All of us were in attendance including Eugene who displayed no side effects after the defeat of his Red Sox. In fact, he was suspiciously silent on the subject. To prod him, we made sure he was aware of the availability of sting ray on the menu and even our collective eagerness to order it in some preparation would not illicit any type of self-pitying response. Thus is the demeanor of the now jaded Red Sox fan.

The menu was large and our waitress intent on speeding up our ordering. Though her English was shaky, she was not shy about making suggestions, especially in the quantity of our orders. When we suggested an appetizer of  nasi lemak, a rice platter served with curried chicken, salty spiced pungent anchovies, and hard-boiled eggs, she wanted to know how many orders. When we asked if one was enough, coupled with two orders of roti canai, an Indian-style pancake served with a chicken curry gravy, and tahu goreng, deep fried bean curd stuffed with bean sprouts and sprinkled with a peanut sauce, she shook her head adamantly and said, “No. Two!”

Golden aromatic clams

When I, on name alone, wanted to order the “drunken clams” she shook her head. “This is no good,” she said. “Have this instead,” she said pointing to the clams in “aromatic flavor.” I wasn’t sure, but pretty confident that debating the choices was not an option. With the clams, the aforementioned sizzling aromatic sting ray, hokkien udang mee, a shrimp broth soup with noodles, fish cake, eggs, and greens, and one of our Malaysian favorites, beef rendang, here subtitled cleverly on the menu as “Love Me Tender,” which, of course, when it comes to beef rendang, is the only way to appreciate it, we thought we had enough, even for our crew.

“Not enough,” our waitress barked. Scrambling through the dense menu, the waitress and I collaborated on the choice of char kway teow, rice noodles with shrimp, fish cake, and egg. “Two orders,” she said. At this point she had taken over and all we could do was nod compliantly.

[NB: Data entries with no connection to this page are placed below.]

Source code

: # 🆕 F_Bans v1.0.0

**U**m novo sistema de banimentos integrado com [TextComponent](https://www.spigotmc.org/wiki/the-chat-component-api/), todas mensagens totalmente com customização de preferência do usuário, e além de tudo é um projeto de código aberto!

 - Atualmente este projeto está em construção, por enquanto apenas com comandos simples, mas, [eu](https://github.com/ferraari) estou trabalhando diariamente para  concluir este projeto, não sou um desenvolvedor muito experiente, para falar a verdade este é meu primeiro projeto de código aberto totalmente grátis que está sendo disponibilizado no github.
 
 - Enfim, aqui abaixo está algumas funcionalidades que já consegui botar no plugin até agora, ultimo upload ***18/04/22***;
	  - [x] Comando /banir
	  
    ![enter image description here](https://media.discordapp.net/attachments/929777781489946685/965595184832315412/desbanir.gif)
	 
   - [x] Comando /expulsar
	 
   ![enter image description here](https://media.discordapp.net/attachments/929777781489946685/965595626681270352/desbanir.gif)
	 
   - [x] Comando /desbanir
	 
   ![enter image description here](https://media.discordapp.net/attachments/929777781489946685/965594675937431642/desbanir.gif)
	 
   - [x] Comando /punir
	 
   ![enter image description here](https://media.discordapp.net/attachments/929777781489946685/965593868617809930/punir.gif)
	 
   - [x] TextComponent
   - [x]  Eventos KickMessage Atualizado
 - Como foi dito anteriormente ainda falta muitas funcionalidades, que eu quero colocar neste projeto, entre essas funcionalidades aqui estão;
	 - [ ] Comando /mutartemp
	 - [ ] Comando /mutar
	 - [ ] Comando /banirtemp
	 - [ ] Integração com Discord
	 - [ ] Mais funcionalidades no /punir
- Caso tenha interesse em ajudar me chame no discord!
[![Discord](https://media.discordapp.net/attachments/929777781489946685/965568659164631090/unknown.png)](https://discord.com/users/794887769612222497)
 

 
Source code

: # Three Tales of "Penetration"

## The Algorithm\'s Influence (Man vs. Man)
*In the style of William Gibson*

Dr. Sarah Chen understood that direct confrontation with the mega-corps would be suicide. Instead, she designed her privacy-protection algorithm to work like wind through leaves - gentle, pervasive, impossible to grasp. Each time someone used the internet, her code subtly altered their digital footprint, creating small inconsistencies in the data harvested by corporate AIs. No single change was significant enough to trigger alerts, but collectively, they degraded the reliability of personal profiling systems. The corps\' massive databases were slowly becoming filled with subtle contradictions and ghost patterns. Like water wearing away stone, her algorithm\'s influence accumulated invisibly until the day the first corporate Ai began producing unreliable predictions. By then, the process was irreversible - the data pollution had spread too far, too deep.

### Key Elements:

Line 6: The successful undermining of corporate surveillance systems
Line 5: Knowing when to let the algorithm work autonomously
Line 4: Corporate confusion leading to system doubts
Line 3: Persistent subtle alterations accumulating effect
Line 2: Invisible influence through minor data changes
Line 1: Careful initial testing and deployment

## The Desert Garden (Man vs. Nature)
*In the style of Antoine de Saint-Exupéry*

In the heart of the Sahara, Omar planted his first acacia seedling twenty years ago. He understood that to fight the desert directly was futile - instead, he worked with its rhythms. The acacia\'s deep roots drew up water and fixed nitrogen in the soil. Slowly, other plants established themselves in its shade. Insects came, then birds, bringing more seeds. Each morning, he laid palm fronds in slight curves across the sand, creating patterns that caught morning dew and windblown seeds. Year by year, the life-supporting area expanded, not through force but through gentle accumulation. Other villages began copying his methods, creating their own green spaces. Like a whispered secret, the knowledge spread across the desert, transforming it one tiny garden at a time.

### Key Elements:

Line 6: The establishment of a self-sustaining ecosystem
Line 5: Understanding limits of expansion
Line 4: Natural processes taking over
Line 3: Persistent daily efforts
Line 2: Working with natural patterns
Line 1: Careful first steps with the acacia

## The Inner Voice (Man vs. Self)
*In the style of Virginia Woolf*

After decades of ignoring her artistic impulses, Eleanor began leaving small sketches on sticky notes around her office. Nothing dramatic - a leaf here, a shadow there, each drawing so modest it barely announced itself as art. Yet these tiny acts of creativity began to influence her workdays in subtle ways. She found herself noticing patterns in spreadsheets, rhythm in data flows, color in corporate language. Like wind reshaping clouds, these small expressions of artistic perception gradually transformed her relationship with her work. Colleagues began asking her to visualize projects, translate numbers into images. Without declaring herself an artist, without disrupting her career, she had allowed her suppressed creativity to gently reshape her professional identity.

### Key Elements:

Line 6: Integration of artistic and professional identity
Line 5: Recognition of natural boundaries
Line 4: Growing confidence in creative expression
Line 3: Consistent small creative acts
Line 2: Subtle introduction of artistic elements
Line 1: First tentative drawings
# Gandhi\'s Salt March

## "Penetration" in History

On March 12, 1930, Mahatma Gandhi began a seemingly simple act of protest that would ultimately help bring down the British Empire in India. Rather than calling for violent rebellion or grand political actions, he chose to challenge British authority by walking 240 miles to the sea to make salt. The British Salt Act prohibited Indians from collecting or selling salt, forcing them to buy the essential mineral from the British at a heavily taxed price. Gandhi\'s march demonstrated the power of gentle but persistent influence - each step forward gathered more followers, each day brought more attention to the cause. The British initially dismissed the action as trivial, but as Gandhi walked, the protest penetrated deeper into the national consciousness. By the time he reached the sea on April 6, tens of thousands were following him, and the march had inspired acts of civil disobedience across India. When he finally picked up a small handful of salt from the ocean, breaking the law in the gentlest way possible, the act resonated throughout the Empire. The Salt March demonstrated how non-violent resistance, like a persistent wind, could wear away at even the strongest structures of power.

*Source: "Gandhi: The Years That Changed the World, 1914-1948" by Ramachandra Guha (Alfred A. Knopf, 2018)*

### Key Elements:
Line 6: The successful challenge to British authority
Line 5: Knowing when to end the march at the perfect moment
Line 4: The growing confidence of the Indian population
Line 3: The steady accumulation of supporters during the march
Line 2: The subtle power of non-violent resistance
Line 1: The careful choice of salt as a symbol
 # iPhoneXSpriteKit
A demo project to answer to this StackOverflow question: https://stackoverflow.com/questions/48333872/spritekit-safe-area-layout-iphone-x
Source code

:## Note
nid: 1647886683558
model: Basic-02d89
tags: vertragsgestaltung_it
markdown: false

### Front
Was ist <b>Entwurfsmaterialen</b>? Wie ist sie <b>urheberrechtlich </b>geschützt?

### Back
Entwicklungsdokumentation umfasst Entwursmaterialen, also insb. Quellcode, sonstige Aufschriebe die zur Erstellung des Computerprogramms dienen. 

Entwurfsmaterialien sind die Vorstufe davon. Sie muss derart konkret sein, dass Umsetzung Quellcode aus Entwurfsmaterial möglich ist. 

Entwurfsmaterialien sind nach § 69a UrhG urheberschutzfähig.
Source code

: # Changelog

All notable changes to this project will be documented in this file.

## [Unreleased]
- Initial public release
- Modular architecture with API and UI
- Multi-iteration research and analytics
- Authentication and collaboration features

Char kway teow: Two orders please

As it turned out, we ordered so much that by the time the last dish, a huge platter that held the sizzling sting ray, arrived Zio was beginning to groan. Mike from Yonkers, who was seated next to me, however, was unfazed by the assembly of dishes. His secret to enduring the onslaught of food could have been his propensity to rise to a semi-standing position while piling portions from each dish onto his already congested plate; the physical act quite possibly serving to allow his stomach to stretch, creating almost unlimited consumption capacity.

Though he made a few disparaging remarks about the rapidity of the service as if he would be happy with more deliberate service, Eugene held no grudges to the sting ray, which was smothered in a spicy, muddy brown sauce, and dug in dutifully.

The clams were seemingly roasted in, as the menu suggested, a golden aromatic paste, and drunken or not, an excellent recommendation. There was so much that when a big bowl of soup arrived, we wondered if we actually ordered it believing that our waitress might have just “thrown it in” thinking we wouldn’t know any better. But in fact, it was the fiery hokkien udang mee and we indeed included it.

Hokkien udong mee

Quantity certainly did not detract from the Taste Good’s quality and the restaurant certainly lived up to its confident moniker.

And when all, with the exception of the bottom half of the sting ray had been devoured, Eugene looked at his watch, which he had been doing throughout our meal and then nodded. “All that food eaten in about a hour,” he said.  An impressive feat, but from the look on Eugene’s  face, we could do better.